Through his column, Wilson contemplates, "It seems to me we have now passed out of the era of the pop enigma and are now firmly entrenched in the era of reality. But when was great pop music ever about reality?

"...When I first started to buy records in the early '80s, the only means I had to find anything out about the music and musicians I liked was whatever I could glean from the credits on the sleeve, or perhaps an interview in a music paper like Melody Maker or NME. These little scraps of information only increased my sense of awe at the magic of the music. David Bowie is a bisexual alien? I'll buy that. Jimmy Page sold his soul to the devil?

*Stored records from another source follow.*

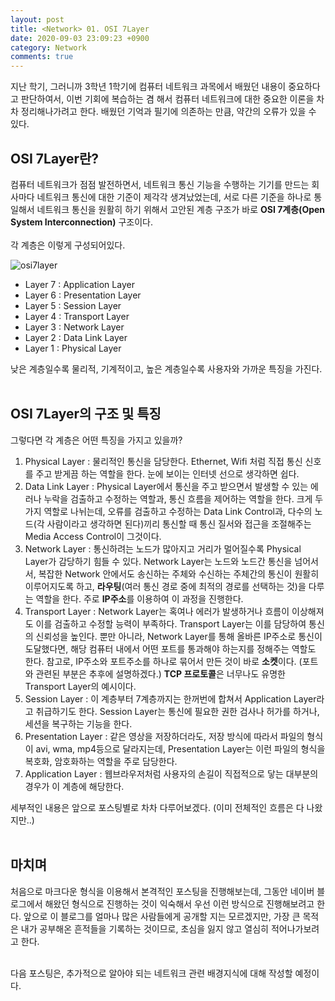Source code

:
 ```yaml
---
layout: post
title: <Network> 01. OSI 7Layer
date: 2020-09-03 23:09:23 +0900
category: Network
comments: true
---
```

지난 학기, 그러니까 3학년 1학기에 컴퓨터 네트워크 과목에서 배웠던 내용이 중요하다고 판단하여서,
이번 기회에 복습하는 겸 해서 컴퓨터 네트워크에 대한 중요한 이론을 차차 정리해나가려고 한다.
배웠던 기억과 필기에 의존하는 만큼, 약간의 오류가 있을 수 있다.


## OSI 7Layer란?  

컴퓨터 네트워크가 점점 발전하면서, 네트워크 통신 기능을 수행하는 기기를 만드는 회사마다 네트워크 통신에 대한 기준이 제각각 생겨났었는데, 서로 다른 기준을 하나로 통일해서 네트워크 통신을 원활히 하기 위해서 고안된 계층 구조가 바로 **OSI 7계층(Open System Interconnection)** 구조이다.
<br/>
<br/>
각 계층은 이렇게 구성되어있다.

![osi7layer]({{site.url}}/img/osi7layer.jpg)

- Layer 7 : Application Layer
- Layer 6 : Presentation Layer
- Layer 5 : Session Layer
- Layer 4 : Transport Layer
- Layer 3 : Network Layer
- Layer 2 : Data Link Layer
- Layer 1 : Physical Layer

낮은 계층일수록 물리적, 기계적이고, 높은 계층일수록 사용자와 가까운 특징을 가진다.
<br/>
<br/>

## OSI 7Layer의 구조 및 특징

그렇다면 각 계층은 어떤 특징을 가지고 있을까?

1. Physical Layer : 물리적인 통신을 담당한다. Ethernet, Wifi 처럼 직접 통신 신호를 주고 받게끔 하는 역할을 한다. 눈에 보이는 인터넷 선으로 생각하면 쉽다.
2. Data Link Layer : Physical Layer에서 통신을 주고 받으면서 발생할 수 있는 에러나 누락을 검출하고 수정하는 역할과, 통신 흐름을 제어하는 역할을 한다. 크게 두가지 역할로 나뉘는데, 오류를 검출하고 수정하는 Data Link Control과, 다수의 노드(각 사람이라고 생각하면 된다)끼리 통신할 때 통신 질서와 접근을 조절해주는 Media Access Control이 그것이다.
3. Network Layer : 통신하려는 노드가 많아지고 거리가 멀어질수록 Physical Layer가 감당하기 힘들 수 있다. Network Layer는 노드와 노드간 통신을 넘어서서, 복잡한 Network 안에서도 송신하는 주체와 수신하는 주체간의 통신이 원활히 이루어지도록 하고, **라우팅**(여러 통신 경로 중에 최적의 경로를 선택하는 것)을 다루는 역할을 한다. 주로 **IP주소**를 이용하여 이 과정을 진행한다.
4. Transport Layer : Network Layer는 혹여나 에러가 발생하거나 흐름이 이상해져도 이를 검출하고 수정할 능력이 부족하다. Transport Layer는 이를 담당하여 통신의 신뢰성을 높인다. 뿐만 아니라, Network Layer를 통해 올바른 IP주소로 통신이 도달했다면, 해당 컴퓨터 내에서 어떤 포트를 통과해야 하는지를 정해주는 역할도 한다. 참고로, IP주소와 포트주소를 하나로 묶어서 만든 것이 바로 **소켓**이다. (포트와 관련된 부분은 추후에 설명하겠다.) **TCP 프로토콜**은 너무나도 유명한 Transport Layer의 예시이다.
5. Session Layer : 이 계층부터 7계층까지는 한꺼번에 합쳐서 Application Layer라고 취급하기도 한다.
Session Layer는 통신에 필요한 권한 검사나 허가를 하거나, 세션을 복구하는 기능을 한다.
6. Presentation Layer : 같은 영상을 저장하더라도, 저장 방식에 따라서 파일의 형식이 avi, wma, mp4등으로 달라지는데, Presentation Layer는 이런 파일의 형식을 복호화, 암호화하는 역할을 주로 담당한다.
7. Application Layer : 웹브라우저처럼 사용자의 손길이 직접적으로 닿는 대부분의 경우가 이 계층에 해당한다.

세부적인 내용은 앞으로 포스팅별로 차차 다루어보겠다. (이미 전체적인 흐름은 다 나왔지만..)
<br/>
<br/>

## 마치며

처음으로 마크다운 형식을 이용해서 본격적인 포스팅을 진행해보는데, 그동안 네이버 블로그에서 해왔던 형식으로 진행하는 것이 익숙해서 우선 이런 방식으로 진행해보려고 한다. 앞으로 이 블로그를 얼마나 많은 사람들에게 공개할 지는 모르겠지만, 가장 큰 목적은 내가 공부해온 흔적들을 기록하는 것이므로, 초심을 잃지 않고 열심히 적어나가보려고 한다.
<br/>
<br/>

다음 포스팅은, 추가적으로 알아야 되는 네트워크 관련 배경지식에 대해 작성할 예정이다.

That makes total sense!

" In contrast, these days I'm only a few clicks on the Internet away from the minute details of the lives of any number of pop and rock stars on Twitter (handy if you want to know what they had for breakfast), a webcam link into their studio as they write their new album, or a blog discussing their personal and business problems. Of course, there is something to be said for this. Musicians are just regular people; the rock star thing was just a pretense anyway, so aren't things more honest now? Yes, more honest, but hellishly more dull too. I am writing this in a magazine designed to demystify the process of how music is made (and as I write this perhaps I'm even demystifying myself), but I'm not really talking about the technical considerations of making music; I'm talking about the human aspect. I want to believe that the music I love was created by superhumans who, when they were not space traveling, hanging out with supermodels, and finding religion, spent their time dreaming up music that would somehow perfectly encapsulate the human condition in a way that only a divinely gifted being could."